Nas precedentes reuniões de fiéis não faltou quem tivesse suposto ver singularidades astronómicas e atmosféricas, que se tomaram como indício de imediata intervenção divina.
Houve quem falasse de súbitos abaixamentos de temperatura, de cintilação de estrelas em pleno meio-dia e de nuvens lindas e jamais vistas em torno do Sol. Houve quem repetisse e propalasse comovidamente que a Senhora recomendava penitência, que pretendia a criação de uma capela naquele local, que em 13 de Outubro manifestaria, por intermédio de uma prova sensível a todos, a infinita bondade e a omnipotência de Deus.
Foi assim que, no dia célebre e tão ansiado, afluíram de perto e de longe a Fátima, arrostando com todos os embaraços e todas as durezas das viagens, milhares e milhares de pessoas, umas que palmilharam léguas ao sol e à chuva, outras que se transportaram em variadíssimos veículos, desde os quase pré-históricos até aos mais recentes e maravilhosos modelos de automóveis, e ainda muitíssimas que suportaram os incómodos das terceiras classes dos comboios, dentro dos quais, para percorrer hoje relativamente pequenas distâncias, se perdem longas horas e até dias e noites! Vi ranchos de homens e de mulheres, pacientemente, como enlevados num sonho, dirigirem-se de véspera para o sítio famoso, cantando hinos sacros e caminhando descalços ao ritmo deles e à recitação cadenciada do terço do Rosário, sem que os importunasse, os demovesse ou desesperasse, a mudança quase repentina do tempo, quando as bátegas de água transformaram as estradas poeirentas em fundos lamaçais, e às doçuras do Outono sucederem, por um dia, os aspérrimos rigores do Inverno. Vi a multidão, ora comprimida à volta da pequenina árvore do milagre e desbastando-a dos seus ramos para guardar como relíquias, ora espraiada pela vasta charneca que a estrada de Leiria atravessa e domina, e que a mais pitoresca e heterogénea concordância de carros e pessoas atravancou naquele dia memorável, aguardar na melhor ordem as manifestações sobrenaturais, sem temer que a invernia as prejudicasse, diminuindo-lhes o esplendor e a imponência... Vi que o desalento não invadiu as almas, que a confiança se conservou viva e ardente, a despeito das inesperadas contrariedades, que a compostura da multidão, em que superabundavam os campónios, foi perfeita e que as crianças, no seu entender privilegiadas, tiveram a acolhê-las as demonstrações do mais intenso carinho por parte daquele povo que ajoelhou, se descobriu e rezou a seu mandado, ao aproximar-se a hora do milagre, a hora do sinal sensível, a hora mística e suspirada do contacto entre o Céu e a Terra...
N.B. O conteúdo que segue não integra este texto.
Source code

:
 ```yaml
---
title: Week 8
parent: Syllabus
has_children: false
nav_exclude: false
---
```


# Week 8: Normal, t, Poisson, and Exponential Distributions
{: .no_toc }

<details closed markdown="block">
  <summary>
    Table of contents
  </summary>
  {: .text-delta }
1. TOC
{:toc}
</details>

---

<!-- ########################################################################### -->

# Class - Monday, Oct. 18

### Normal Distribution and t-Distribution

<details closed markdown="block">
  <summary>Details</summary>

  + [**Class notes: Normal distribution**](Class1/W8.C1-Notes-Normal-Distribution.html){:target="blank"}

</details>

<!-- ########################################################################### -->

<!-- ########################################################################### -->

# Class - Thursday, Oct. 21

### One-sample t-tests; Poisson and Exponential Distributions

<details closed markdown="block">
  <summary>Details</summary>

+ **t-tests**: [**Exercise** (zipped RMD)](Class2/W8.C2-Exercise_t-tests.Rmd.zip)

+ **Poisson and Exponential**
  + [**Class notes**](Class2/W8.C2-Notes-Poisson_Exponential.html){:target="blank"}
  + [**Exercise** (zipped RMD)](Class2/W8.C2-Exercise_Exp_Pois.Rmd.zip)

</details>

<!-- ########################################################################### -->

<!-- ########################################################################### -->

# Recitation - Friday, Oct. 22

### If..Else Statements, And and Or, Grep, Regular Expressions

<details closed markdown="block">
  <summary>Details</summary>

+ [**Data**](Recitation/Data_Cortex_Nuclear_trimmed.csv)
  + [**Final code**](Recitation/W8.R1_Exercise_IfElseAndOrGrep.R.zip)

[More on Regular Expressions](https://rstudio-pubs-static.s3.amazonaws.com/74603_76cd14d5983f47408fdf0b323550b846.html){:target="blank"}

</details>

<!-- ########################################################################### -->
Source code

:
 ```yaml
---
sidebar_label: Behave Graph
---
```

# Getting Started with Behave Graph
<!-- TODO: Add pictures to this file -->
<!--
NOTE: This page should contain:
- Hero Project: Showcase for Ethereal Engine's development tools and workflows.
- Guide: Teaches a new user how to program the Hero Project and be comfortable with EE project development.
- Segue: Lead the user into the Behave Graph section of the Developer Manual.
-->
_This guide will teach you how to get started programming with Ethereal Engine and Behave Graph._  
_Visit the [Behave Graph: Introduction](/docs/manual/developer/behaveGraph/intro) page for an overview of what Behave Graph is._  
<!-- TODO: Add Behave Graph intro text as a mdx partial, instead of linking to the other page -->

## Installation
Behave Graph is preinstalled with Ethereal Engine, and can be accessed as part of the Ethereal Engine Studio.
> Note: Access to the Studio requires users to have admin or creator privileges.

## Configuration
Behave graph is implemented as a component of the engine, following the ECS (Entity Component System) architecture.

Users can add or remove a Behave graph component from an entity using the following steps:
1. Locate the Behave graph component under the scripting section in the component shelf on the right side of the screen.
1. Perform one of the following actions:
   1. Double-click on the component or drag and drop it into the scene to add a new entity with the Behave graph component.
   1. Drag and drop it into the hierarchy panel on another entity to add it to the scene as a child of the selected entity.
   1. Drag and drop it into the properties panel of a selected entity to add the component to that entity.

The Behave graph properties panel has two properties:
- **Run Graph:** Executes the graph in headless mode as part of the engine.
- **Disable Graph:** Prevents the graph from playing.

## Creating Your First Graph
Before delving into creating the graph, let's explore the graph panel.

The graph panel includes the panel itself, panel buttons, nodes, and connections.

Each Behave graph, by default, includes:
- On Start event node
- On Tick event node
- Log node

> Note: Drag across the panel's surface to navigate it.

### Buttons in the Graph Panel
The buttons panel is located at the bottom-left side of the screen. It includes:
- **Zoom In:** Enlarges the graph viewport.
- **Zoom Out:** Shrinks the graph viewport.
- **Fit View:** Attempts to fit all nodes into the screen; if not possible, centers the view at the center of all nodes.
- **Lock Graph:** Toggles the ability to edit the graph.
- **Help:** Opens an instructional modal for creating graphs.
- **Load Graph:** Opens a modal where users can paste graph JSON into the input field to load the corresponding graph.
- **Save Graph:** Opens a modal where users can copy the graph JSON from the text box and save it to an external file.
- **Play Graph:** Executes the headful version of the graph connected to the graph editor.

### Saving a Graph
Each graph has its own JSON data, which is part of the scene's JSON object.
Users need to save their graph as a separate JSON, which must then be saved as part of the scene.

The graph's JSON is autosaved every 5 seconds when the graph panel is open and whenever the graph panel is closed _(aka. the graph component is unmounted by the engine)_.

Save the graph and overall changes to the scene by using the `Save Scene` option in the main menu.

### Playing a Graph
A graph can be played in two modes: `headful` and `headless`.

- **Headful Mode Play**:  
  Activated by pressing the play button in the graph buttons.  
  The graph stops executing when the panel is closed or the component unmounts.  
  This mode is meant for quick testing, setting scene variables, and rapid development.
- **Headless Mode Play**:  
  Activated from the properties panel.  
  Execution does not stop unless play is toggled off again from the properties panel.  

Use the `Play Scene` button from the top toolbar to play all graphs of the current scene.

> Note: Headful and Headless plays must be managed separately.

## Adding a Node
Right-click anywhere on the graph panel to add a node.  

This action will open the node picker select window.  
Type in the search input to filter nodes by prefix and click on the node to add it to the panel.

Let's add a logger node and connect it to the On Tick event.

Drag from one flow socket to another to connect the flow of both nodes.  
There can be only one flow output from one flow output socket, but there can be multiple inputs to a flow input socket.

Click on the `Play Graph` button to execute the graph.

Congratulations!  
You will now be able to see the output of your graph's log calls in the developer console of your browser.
E, quando já não imaginava que via alguma coisa mais impressionante do que essa rumorosa mas pacífica multidão animada pela mesma obsessiva ideia e movida pelo mesmo poderoso anseio, que vi eu ainda de verdadeiramente estranho na charneca de Fátima? A chuva, à hora pré-anunciada, deixar de cair; a densa massa de nuvens romper-se e o astro-rei – disco de prata fosca – em pleno zénite aparecer e começar dançando num bailado violento e convulso, que grande número de pessoas imaginava ser uma dança serpentina, tão belas e rutilantes cores revestiu sucessivamente a superfície solar.
Milagre, como gritava o povo? Fenómeno natural, como dizem os cientistas? Não curo agora de sabê-lo, mas apenas de te afirmar o que vi... O resto é com a Ciência e com a Igreja...

Avelino de Almeida, agnóstico e jornalista de «O Século», Outubro de 1917.